DeKalb County’s housing leadership presented a multi‑year strategy to address affordability and homelessness that pairs an annual dedicated allocation with targeted bond issuance to accelerate projects.
Dr. Alan Ferguson, the county’s chief housing officer, said the administration envisions an initial annual allocation of $12 million–$15 million and a bond program structured to support construction, preservation and programmatic interventions. “We’re going to issue bonds that will generate somewhere in the neighborhood around a $155,000,000 in proceeds,” Ferguson said, adding the county expects to leverage those proceeds alongside federal, state and private capital to magnify investment over an eight‑to‑ten‑year horizon.
Staff framed the bond as a drawdown structure: projects would be approved through a governance process, and bonds issued to fund approved activities as needed. Ferguson said the county expects the capital to support production, owner‑occupied rehabilitation, down‑payment assistance and transitional services tied to homelessness responses; he also said the administration plans stakeholder work sessions and public input during program design.

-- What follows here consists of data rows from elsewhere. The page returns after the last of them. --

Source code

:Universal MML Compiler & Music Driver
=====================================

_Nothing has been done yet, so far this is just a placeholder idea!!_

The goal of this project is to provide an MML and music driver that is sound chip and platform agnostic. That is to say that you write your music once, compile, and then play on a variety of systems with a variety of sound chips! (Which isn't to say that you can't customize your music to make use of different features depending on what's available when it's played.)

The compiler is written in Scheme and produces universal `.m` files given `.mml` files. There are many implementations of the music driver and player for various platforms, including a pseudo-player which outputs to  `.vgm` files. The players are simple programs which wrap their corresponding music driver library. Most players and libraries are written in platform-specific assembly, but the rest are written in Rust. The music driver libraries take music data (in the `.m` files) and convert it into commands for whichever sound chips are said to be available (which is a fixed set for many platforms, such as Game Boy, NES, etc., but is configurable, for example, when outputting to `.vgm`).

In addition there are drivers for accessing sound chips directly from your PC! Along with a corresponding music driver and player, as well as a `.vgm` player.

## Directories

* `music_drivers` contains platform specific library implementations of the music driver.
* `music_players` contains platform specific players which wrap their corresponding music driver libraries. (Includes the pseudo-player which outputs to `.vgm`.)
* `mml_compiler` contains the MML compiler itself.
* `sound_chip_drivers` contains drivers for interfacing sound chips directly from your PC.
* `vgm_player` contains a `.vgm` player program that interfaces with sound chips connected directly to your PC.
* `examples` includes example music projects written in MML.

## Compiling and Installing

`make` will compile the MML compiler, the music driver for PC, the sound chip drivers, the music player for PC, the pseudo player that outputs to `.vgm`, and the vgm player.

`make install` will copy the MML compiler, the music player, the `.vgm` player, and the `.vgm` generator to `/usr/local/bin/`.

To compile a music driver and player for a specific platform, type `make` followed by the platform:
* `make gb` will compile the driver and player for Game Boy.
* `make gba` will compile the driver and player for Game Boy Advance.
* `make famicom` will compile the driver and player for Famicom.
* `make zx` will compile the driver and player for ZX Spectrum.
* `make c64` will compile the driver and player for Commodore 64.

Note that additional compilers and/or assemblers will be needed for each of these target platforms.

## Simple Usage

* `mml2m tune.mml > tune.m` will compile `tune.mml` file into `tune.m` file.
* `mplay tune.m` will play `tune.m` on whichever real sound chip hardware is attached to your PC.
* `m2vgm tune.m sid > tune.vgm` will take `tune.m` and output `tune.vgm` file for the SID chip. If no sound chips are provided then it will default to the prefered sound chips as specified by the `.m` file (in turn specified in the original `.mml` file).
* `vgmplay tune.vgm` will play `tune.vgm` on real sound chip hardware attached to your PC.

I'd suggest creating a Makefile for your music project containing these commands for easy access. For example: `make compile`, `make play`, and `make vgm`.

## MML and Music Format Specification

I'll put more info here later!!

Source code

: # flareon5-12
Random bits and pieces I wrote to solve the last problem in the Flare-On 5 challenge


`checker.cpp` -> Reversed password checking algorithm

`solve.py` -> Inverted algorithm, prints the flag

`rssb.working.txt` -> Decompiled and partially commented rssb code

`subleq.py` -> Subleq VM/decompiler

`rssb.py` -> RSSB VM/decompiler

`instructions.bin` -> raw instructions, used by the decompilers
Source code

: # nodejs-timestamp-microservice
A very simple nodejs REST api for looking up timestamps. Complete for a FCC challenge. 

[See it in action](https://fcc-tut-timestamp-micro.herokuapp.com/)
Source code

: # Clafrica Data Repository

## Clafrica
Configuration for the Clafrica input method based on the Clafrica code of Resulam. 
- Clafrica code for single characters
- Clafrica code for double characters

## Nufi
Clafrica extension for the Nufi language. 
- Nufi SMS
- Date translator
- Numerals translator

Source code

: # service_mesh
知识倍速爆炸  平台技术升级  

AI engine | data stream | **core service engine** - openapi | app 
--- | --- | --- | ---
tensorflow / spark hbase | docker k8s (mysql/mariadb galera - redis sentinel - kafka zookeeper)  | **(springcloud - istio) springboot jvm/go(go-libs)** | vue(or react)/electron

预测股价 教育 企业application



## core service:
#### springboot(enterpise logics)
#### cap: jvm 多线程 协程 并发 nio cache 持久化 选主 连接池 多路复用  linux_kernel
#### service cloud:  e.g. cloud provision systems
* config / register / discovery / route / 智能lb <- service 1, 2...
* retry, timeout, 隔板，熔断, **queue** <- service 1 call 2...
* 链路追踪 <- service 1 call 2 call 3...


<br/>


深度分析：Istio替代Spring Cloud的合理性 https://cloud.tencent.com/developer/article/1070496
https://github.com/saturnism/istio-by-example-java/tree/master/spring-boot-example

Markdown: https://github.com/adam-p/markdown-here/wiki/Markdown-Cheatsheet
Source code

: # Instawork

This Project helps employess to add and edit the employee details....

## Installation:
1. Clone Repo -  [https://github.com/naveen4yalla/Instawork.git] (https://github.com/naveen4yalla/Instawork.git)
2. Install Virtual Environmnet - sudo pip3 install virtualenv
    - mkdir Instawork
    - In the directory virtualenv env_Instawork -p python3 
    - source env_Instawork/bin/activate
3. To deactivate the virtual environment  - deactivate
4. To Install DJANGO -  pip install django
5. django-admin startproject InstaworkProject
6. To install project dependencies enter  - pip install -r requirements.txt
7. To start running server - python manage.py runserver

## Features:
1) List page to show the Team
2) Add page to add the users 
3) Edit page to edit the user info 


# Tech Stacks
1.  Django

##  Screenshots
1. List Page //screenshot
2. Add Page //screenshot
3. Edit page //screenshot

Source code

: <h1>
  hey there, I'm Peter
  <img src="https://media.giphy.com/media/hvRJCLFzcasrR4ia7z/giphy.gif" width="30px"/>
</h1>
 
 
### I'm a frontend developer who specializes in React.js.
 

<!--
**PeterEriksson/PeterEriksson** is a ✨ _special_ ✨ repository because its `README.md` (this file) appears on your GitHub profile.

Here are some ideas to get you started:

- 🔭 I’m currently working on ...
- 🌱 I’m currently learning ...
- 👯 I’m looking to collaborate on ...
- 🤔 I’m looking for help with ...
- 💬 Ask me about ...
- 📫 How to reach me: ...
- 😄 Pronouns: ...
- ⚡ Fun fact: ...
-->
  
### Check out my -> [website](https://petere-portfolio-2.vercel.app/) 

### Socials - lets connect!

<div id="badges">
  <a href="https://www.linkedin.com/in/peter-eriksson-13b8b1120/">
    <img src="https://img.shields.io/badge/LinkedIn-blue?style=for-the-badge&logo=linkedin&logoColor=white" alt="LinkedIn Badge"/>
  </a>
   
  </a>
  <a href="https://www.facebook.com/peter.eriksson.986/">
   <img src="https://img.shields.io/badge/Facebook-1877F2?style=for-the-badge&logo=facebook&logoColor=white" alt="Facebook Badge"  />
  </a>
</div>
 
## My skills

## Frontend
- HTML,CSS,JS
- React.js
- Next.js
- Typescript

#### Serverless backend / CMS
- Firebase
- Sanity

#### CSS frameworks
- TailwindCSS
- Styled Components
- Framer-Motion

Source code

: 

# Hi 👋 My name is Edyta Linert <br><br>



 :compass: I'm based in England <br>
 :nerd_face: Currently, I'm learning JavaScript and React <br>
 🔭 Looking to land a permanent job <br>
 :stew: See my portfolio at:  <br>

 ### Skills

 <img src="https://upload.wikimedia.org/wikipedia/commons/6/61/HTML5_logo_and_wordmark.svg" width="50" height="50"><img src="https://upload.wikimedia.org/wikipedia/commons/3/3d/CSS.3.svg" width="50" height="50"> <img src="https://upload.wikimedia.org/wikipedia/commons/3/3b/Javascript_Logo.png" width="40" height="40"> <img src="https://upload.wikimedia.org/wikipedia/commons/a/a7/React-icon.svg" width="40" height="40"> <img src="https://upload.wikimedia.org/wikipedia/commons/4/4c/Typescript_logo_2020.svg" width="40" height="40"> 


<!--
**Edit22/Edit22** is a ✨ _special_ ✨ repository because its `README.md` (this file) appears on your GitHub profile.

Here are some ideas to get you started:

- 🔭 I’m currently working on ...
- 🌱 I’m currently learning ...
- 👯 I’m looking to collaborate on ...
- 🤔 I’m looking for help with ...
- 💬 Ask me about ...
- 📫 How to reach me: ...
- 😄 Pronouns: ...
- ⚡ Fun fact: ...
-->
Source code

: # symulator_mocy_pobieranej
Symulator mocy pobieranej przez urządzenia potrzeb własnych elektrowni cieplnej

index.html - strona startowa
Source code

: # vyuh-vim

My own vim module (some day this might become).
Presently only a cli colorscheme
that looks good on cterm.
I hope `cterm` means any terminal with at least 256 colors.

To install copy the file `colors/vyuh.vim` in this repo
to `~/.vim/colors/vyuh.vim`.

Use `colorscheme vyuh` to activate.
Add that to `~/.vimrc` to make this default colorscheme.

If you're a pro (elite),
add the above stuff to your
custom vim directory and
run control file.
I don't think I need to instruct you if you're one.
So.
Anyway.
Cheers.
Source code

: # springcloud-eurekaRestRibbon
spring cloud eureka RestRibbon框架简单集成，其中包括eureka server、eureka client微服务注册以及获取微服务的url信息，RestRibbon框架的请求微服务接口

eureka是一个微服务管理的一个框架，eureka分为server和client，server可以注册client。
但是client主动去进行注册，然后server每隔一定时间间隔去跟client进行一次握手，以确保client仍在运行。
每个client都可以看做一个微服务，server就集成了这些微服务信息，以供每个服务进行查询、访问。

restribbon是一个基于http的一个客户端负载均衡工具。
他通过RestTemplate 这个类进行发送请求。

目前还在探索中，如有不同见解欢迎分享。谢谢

Commissioners pressed on key dependencies: the county’s ability to issue and service debt hinges on a separate half‑mill increase that will be on the Board’s July agenda. Administration and finance staff said the operating budget being considered assumes that millage change; if the increase is rejected, the administration said it would temporarily use reserves in 2026 but could not sustain the program’s full scale in later years without the new revenue. Commissioners asked administration to return with debt‑service modeling, bond schedules, and clearer governance procedures before any bond action.
Next steps: staff will provide a detailed debt‑service and bonding analysis to the committee and schedule stakeholder/work‑session presentations. Any bond resolution would return to the full board for approval and would require a separate decision on the millage increase to secure long‑term repayment.